For the string "script", search the entries below and copy every line where it appears.

[EXERCISE INPUTS — start]

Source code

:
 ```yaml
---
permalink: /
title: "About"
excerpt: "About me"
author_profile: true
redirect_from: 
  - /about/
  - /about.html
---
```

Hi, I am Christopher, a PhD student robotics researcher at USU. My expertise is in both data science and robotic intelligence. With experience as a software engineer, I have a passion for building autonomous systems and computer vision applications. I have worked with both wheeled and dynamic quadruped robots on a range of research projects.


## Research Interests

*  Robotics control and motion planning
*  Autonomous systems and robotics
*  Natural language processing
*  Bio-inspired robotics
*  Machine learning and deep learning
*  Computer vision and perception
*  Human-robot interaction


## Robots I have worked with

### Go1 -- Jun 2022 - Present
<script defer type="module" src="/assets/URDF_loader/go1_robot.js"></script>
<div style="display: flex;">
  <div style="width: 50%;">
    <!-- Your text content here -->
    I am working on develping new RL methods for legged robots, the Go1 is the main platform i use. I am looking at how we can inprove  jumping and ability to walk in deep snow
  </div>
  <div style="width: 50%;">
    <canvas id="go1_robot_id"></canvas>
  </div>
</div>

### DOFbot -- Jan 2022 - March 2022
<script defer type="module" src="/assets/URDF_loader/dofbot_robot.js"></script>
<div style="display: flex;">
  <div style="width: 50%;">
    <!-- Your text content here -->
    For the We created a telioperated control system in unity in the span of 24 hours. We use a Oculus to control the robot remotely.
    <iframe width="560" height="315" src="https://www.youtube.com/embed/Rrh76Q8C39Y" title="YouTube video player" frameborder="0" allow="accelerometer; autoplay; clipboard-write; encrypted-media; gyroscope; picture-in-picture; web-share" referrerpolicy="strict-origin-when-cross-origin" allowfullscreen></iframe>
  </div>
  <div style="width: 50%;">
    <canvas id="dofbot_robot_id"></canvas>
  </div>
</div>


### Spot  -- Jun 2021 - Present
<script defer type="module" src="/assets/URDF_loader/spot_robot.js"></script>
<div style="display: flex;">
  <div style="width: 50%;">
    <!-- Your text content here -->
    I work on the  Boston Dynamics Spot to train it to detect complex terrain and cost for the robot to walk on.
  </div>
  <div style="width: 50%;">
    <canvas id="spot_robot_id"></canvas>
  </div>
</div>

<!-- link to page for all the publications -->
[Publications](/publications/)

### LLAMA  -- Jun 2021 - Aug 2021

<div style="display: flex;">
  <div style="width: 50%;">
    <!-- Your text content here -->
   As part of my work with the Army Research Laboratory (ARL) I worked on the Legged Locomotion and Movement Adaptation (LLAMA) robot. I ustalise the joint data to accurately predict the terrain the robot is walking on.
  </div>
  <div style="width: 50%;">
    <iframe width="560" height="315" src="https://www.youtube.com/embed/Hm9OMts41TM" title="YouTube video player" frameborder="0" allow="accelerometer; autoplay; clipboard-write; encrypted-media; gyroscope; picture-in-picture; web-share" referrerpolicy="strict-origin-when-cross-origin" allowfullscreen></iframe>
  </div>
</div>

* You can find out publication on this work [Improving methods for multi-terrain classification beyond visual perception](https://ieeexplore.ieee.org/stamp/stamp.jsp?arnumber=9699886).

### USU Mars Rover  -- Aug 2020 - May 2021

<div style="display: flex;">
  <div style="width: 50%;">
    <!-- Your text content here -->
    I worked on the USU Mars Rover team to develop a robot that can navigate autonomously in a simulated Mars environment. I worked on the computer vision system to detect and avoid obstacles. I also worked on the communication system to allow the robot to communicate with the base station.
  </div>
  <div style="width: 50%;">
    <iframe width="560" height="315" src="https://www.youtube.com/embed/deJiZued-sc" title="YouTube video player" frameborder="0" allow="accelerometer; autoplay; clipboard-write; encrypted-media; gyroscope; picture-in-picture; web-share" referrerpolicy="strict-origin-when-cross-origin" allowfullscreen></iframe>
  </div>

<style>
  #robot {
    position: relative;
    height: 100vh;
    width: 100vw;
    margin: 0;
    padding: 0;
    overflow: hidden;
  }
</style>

[EXERCISE INPUTS — finish]

**EXPECTED ANSWER**
<script defer type="module" src="/assets/URDF_loader/go1_robot.js"></script>
<script defer type="module" src="/assets/URDF_loader/dofbot_robot.js"></script>
<script defer type="module" src="/assets/URDF_loader/spot_robot.js"></script>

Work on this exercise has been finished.